To address this problem, researchers have been developing certain sensor based advanced tire concepts for direct measurement of the tire-road contact parameters. Thus the new terms "Intelligent Tire" and "Smart Tire", which mean online tire monitoring are thus enjoying increasing popularity among automotive manufacturers and formed the motivation for this thesis to explore the possibility of developing an intelligent tire system. The development of the so called "intelligent tire/ smart tire system" is expected to spur the development of a new generation of vehicle control system with modified control strategies, leveraging information directly coming from the interface between the tire and the road, and in turn significantly reducing the risk of accidents.

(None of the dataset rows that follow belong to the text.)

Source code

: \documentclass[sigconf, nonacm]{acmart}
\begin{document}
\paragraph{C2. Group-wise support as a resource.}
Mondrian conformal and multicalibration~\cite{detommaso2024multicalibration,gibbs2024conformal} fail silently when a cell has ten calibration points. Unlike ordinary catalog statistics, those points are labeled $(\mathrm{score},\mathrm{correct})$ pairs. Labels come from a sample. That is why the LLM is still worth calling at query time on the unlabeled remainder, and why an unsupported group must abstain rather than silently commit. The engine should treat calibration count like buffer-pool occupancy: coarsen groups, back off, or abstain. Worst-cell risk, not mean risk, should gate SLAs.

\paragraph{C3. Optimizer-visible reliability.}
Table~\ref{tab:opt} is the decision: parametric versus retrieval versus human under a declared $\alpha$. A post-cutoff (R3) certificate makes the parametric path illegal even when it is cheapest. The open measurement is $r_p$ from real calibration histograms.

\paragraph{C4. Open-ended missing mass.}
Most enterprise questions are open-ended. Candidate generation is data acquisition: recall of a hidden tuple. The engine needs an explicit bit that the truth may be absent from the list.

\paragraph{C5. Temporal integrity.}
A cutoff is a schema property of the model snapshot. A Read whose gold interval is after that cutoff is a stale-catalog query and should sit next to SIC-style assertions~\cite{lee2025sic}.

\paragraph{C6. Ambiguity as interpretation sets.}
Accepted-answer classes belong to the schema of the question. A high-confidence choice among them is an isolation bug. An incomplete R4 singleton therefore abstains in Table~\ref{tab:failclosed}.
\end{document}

The specific contributions of this thesis include the following:
• Development of an intelligent tire system, with a special attention to development of measurement and sensor feature extraction methodologies of acceleration signals coming from sensors fixed to the tire innerliner
• Design of an integrated vehicle state estimator for application to global chassis control
• Development of a model-based tire-road friction estimation algorithm
• Development of an intelligent tire based adaptive wheel slip controller for anti-lock brake system (ABS)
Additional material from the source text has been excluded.